Return every line below exactly, without dropping any.

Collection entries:
+---+

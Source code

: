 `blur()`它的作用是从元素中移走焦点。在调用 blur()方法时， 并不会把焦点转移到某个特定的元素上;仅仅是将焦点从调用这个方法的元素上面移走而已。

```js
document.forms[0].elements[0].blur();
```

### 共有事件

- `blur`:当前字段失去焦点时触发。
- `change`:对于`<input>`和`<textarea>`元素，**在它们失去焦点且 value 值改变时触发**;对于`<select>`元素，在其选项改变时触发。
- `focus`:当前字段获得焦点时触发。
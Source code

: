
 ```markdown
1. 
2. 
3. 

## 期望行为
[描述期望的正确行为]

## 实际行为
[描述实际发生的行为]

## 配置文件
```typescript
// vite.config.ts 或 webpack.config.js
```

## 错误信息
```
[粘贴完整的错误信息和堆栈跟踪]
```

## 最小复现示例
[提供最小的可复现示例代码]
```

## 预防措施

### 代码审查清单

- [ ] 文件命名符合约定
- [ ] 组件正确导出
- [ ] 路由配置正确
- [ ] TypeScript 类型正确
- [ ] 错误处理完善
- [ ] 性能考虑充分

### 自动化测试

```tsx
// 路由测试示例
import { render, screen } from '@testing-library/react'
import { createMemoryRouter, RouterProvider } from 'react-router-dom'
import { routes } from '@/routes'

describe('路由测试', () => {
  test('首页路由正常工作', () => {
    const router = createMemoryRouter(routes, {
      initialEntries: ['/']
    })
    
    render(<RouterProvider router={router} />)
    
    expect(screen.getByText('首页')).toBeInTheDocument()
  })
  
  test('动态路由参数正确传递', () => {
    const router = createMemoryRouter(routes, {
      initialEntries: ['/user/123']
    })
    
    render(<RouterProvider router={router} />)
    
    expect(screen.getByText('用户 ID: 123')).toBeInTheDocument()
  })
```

+---+

Written solution:
Source code

: `blur()`它的作用是从元素中移走焦点。在调用 blur()方法时， 并不会把焦点转移到某个特定的元素上;仅仅是将焦点从调用这个方法的元素上面移走而已。

```js
document.forms[0].elements[0].blur();
```

### 共有事件

- `blur`:当前字段失去焦点时触发。
- `change`:对于`<input>`和`<textarea>`元素，**在它们失去焦点且 value 值改变时触发**;对于`<select>`元素，在其选项改变时触发。
- `focus`:当前字段获得焦点时触发。
Source code

:
 ```markdown
1. 
2. 
3. 

## 期望行为
[描述期望的正确行为]

## 实际行为
[描述实际发生的行为]

## 配置文件
```typescript
// vite.config.ts 或 webpack.config.js
```

## 错误信息
```
[粘贴完整的错误信息和堆栈跟踪]
```

## 最小复现示例
[提供最小的可复现示例代码]
```

## 预防措施

### 代码审查清单

- [ ] 文件命名符合约定
- [ ] 组件正确导出
- [ ] 路由配置正确
- [ ] TypeScript 类型正确
- [ ] 错误处理完善
- [ ] 性能考虑充分

### 自动化测试

```tsx
// 路由测试示例
import { render, screen } from '@testing-library/react'
import { createMemoryRouter, RouterProvider } from 'react-router-dom'
import { routes } from '@/routes'

describe('路由测试', () => {
  test('首页路由正常工作', () => {
    const router = createMemoryRouter(routes, {
      initialEntries: ['/']
    })
    
    render(<RouterProvider router={router} />)
    
    expect(screen.getByText('首页')).toBeInTheDocument()
  })
  
  test('动态路由参数正确传递', () => {
    const router = createMemoryRouter(routes, {
      initialEntries: ['/user/123']
    })
    
    render(<RouterProvider router={router} />)
    
    expect(screen.getByText('用户 ID: 123')).toBeInTheDocument()
  })
```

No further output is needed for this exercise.